In two early studies, researchers said some patients showed signs of healing just weeks after leaving the hospital.
When Annie Coissieux tried to stand up for the first time after weeks in the hospital battling Covid-19, she couldn’t get on her feet.
“My first day after I.C.U., I couldn’t leave the chair without the help of two nurses,” she recalled from her home in the Drôme region in southeast France. She felt breathless and exhausted after walking for just a few minutes. “Going to the bathroom was a real mission that required time and effort.”
Ms. Coissieux, 78, was sent to a nearby pulmonary rehabilitation clinic, Dieulefit Santé, where a physical therapist taught her breathing exercises to help restore her lungs and the muscles involved in breathing.
When she went home three weeks later, Ms. Coissieux could walk close to 1,000 feet, albeit with a walker. As she continued exercising at home, she grew stronger.

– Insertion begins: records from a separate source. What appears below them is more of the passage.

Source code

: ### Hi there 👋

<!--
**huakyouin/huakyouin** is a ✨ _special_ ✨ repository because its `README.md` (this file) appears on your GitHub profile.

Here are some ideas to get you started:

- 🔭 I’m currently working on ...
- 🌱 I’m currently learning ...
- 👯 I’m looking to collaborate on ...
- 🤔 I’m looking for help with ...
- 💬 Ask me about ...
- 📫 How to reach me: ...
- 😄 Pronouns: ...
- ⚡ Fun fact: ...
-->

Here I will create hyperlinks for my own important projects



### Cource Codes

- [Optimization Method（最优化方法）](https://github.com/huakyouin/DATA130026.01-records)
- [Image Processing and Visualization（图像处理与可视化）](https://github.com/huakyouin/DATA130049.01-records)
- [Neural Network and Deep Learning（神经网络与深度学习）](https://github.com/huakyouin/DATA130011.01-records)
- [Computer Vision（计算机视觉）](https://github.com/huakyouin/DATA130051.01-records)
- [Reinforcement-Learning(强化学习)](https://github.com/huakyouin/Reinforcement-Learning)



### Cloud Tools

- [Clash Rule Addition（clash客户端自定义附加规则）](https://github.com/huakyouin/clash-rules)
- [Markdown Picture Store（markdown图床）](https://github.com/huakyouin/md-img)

“Now I can walk 500 meters with no walker,” or about 1,600 feet, said the retired schoolteacher. “I can walk up the stairs at my cousin’s house.” And while she still feels fatigued in the afternoons, she cycles on her indoor bike and swims.

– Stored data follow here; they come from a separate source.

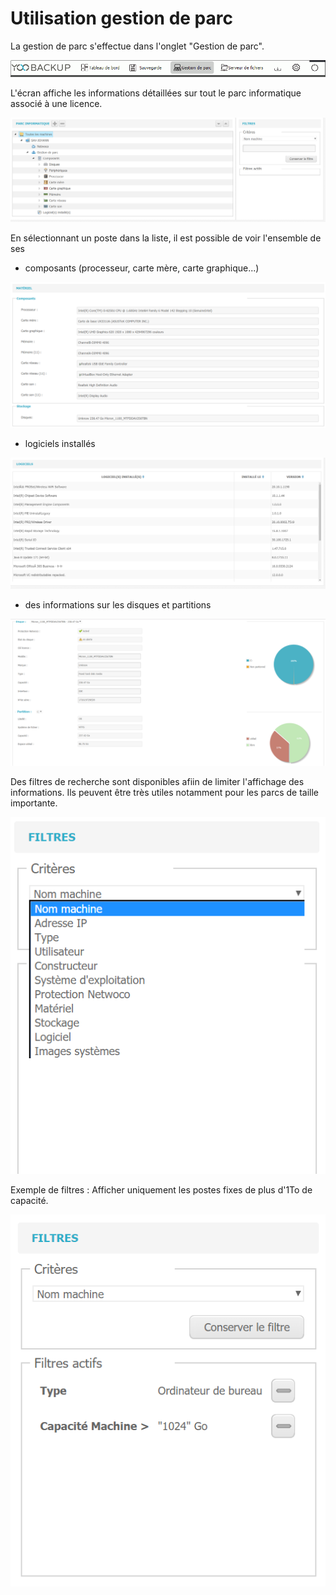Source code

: # Utilisation gestion de parc

 La gestion de parc s'effectue dans l'onglet "Gestion de parc".

![](.gitbook/assets/menu-getsion_de_parc.gif)

L'écran affiche les informations détaillées sur tout le parc informatique associé à une licence.

![](.gitbook/assets/gestion-de-parc-pc.PNG)

En sélectionnant un poste dans la liste, il est possible de voir l'ensemble de ses 

* composants \(processeur, carte mère, carte graphique...\)

![](.gitbook/assets/gestion-de-parc-materiel.PNG)

* logiciels installés

![](.gitbook/assets/gestion-de-parc-logiciel.PNG)

* des informations sur les disques et partitions

![](.gitbook/assets/gestion-de-parc-disque.PNG)

Des filtres de recherche sont disponibles afiin de limiter l'affichage des informations. Ils peuvent être très utiles notamment pour les parcs de taille importante.

![](.gitbook/assets/gestion-de-parc-filtres.png)

Exemple de filtres : Afficher uniquement les postes fixes de plus d'1To de capacité.

![](.gitbook/assets/gestion-de-parc-filtres-exemple.PNG)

Lingering shortness of breath and diminished stamina have dogged many Covid patients whose lungs were viciously attacked by the coronavirus. Early in the pandemic, doctors worried that Covid might cause irreversible damage leading to lung fibrosis — progressive scarring in which lung tissue continues to die even after the infection is gone.

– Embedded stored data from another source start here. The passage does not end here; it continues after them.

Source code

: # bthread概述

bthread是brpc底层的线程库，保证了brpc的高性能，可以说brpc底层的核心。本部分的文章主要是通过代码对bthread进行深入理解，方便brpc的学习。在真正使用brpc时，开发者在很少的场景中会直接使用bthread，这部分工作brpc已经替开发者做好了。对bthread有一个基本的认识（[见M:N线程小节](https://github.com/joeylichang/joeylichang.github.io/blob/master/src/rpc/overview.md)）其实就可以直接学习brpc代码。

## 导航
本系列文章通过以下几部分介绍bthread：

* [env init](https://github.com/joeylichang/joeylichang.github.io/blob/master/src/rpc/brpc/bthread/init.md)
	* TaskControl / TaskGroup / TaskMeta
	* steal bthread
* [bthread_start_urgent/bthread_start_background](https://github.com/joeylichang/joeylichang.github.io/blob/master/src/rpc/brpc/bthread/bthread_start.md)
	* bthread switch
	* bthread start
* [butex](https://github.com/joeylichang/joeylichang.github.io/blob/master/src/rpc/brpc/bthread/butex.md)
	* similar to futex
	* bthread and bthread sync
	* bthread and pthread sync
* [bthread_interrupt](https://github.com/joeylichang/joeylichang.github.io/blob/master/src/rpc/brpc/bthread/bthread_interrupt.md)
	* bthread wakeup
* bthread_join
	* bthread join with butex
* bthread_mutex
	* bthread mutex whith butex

At a recent European Respiratory Society meeting, doctors presented early results of a few small studies that offered a glimmer of hope, indicating that in at least some cases, patients’ lungs show signs of recovery especially with intensive aftercare and exercise.
For patients who were bedridden or intubated in intensive care units for weeks, the ability to breathe on their own was impaired. Their muscles, including the diaphragm — the main breathing muscle that pushes the abdominal organs down so that the lungs can expand — had weakened.
“They spent months in bed and lost their muscle and respiratory capacity,” Ms. Al Chikhanie explained.
“It seems that most of these more severe patients recover from severe lung injury,” said Dr. Frederic Hérengt, who oversaw the study at Dieulefit Santé.
Longer range studies still have to be conducted to assess the potential for permanent effects.